DON'T: Skip breakfast before you leave for work.
DO: Grab at least a quick bite to eat.
Passing on breakfast is dangerous, warns Bellinson. "Morning starvation is bad for Mother and Baby," she says. "Not eating enough can make you dizzy and weak."
If you're running to catch a bus or train (or even sitting in a car), you need food to keep you going and alert. Bellinson recommends a balanced breakfast with a glass of milk, toast, and fruit. If you can't sit for a meal, opt instead for quick, healthy snacks such as a granola bar or fruit. Once you get to the office, make sure to eat something more.
DON'T: Drink too much water or other liquids before your commute.
DO: Drink a small glass of milk, juice, or water before you leave and drink up once you get to the office.
Your pregnant body needs plenty of fluids, yet you don't want to be on a long commute with a full bladder and no restroom. "Not only is a full bladder uncomfortable," says Bellinson, "but it can lead to bladder infections, which can then lead to kidney infections."
Instead of drinking a full glass of water at the beginning of the day, Bellinson advises commuters to drink a small amount before work and to bring a water bottle. Before you get to the office, start drinking (when you know a bathroom is nearby). When you get to work, keep drinking.

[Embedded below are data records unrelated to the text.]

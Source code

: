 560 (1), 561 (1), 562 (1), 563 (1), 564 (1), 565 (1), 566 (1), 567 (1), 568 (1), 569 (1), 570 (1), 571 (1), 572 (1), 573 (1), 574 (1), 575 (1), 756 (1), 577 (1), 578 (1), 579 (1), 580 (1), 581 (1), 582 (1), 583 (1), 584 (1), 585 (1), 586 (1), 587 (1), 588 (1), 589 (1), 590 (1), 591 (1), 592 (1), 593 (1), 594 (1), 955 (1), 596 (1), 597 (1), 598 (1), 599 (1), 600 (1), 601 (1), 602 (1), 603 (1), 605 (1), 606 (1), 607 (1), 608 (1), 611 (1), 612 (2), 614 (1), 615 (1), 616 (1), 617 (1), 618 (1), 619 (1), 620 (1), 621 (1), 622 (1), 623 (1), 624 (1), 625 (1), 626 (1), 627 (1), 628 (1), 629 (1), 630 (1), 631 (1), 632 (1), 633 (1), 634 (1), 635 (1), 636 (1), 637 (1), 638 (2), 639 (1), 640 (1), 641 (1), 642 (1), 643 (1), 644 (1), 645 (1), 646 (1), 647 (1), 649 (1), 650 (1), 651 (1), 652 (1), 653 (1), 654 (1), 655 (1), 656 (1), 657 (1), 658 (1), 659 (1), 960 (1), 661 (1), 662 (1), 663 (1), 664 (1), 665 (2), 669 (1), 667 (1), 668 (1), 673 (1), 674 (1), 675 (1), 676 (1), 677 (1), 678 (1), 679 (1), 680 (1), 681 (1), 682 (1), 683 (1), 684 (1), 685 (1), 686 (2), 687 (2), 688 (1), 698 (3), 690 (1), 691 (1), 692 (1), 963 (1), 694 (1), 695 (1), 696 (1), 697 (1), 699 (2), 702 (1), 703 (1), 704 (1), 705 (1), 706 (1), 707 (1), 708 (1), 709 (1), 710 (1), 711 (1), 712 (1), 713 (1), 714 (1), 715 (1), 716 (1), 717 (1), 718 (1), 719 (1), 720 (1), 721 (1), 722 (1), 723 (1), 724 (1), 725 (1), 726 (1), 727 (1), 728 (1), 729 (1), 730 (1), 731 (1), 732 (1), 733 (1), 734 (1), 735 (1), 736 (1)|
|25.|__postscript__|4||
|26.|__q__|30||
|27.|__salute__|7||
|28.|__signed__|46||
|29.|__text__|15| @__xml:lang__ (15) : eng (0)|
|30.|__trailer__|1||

DON'T: Ignore nausea symptoms.
DO: Stash snacks in your pockets.
You may experience moderate to severe nausea at the beginning of your pregnancy—and a commute certainly doesn't help. Some pregnant women avoid eating hoping to escape an upset stomach. That's a mistake, says Bellinson. Instead, she suggests keeping your symptoms in check with nuts such as almonds or cashews, whose essential oils help reduce nausea. If nuts don't appeal to you, try other pregnancy staples such as saltines or graham crackers. Keeping something in your stomach, says Bellinson, is more soothing than traveling on empty.